This addition to the Pitt series is for die-hard Pitt fans only. The premise was sketchy and hard to understand; the characters were shallow and there was very little of the exquisite Victorian Age detail that usually characterizes Perry's novels. The series was much better when Pitt was only a police officer--his move to special branches has turned this series into a cumbersome, pseudo spy novel, which, unless you have an extensive knowledge of British history, falls flat. The book seemed to be more of an outline for a novel rather than a well-thought out and finished novel. I don't like to knock a book so hard but this one was just not even close to what readers have come to expect from Perry

Review by

I think I may have read an early book in this series but I'm not quite sure. I think if I did, it must have been better than this one. I'm sure fans of the series will think that starting with number 30 isn't really fair to the series and maybe it isn't but I just have to say, this one was boring. My summary: An ex-pat English woman comes back from Spain preaching her own form of Christianity. This makes some people very unhappy. There's a lot of talking. She and her acolytes disappear. There's a lot of talking. Acolytes found murdered, ex-pat woman kidnapped. Then there's a lot of talking and then there's more talking and they all just keep talking until the end of the book.
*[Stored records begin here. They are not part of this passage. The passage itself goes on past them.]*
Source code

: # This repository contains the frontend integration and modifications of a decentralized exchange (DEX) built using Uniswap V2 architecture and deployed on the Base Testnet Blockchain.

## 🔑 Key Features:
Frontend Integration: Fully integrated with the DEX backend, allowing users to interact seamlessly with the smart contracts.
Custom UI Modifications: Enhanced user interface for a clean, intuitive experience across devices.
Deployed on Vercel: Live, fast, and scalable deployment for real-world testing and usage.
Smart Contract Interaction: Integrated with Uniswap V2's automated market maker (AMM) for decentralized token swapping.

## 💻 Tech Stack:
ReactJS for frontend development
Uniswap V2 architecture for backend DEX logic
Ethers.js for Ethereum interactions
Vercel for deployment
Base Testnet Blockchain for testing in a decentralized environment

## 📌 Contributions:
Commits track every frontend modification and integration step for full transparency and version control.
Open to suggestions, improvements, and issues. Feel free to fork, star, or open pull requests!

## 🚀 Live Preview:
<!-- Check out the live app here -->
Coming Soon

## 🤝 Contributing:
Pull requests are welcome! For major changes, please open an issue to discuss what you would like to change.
Obviously, Anne Perry is a very skilled writer but this was tedious to listen to. It won't stop me from reading others in the series because hopefully this was an aberration.I won this book on librarything and I appreciated the opportunity to give my honest opinion.

Review by

This is another of the adventures of Thomas and Charlotte Pitt, set in a well researched Victorian England environment. It dealt with the disappearance of a visitor / famous speaker from Spain, Sophia Delacruz. I would like to have had Charlotte take a greater part in solving this mystery, but the story line still kept me going, although it took far longer than I would have liked.

Review by

I haven't read Anne Perry for a long time. I got up to book 3 or 4 in the Pitt series and then got distracted. When I found this audiobook being offered for advance reading by librarything, I threw my hat in the ring. I had forgotten how much I liked these people. Things have definitely changed in the Pitt household, but it was truly like visiting old friends. Perry's writing is rich and evocative. She instantly and thoroughly transports the reader back to 19th century London. Her characters are wonderfully fleshed out and shaded. The mystery was finely woven and quite intriguing. But nothing in audiobooks is as important as the narrator. An audiobook is as good (or as bad in some cases- The Kite Runner, I'm looking at you!) as its narrator. I was delighted when I learned who would be reading. Davina Porter is the best of the best. She gives each and every character his own distinct voice. She can do subtle changes in pitch and timbre that leave no doubt which character is speaking at any particular moment. This lady could narrate the telephone directory and I would listen with rapt attention. She really is THAT good. I really want to go back and find all of the Pitt books that Porter has narrated. Listening to her read a good book is one of the finer things in life. Definitely recommended!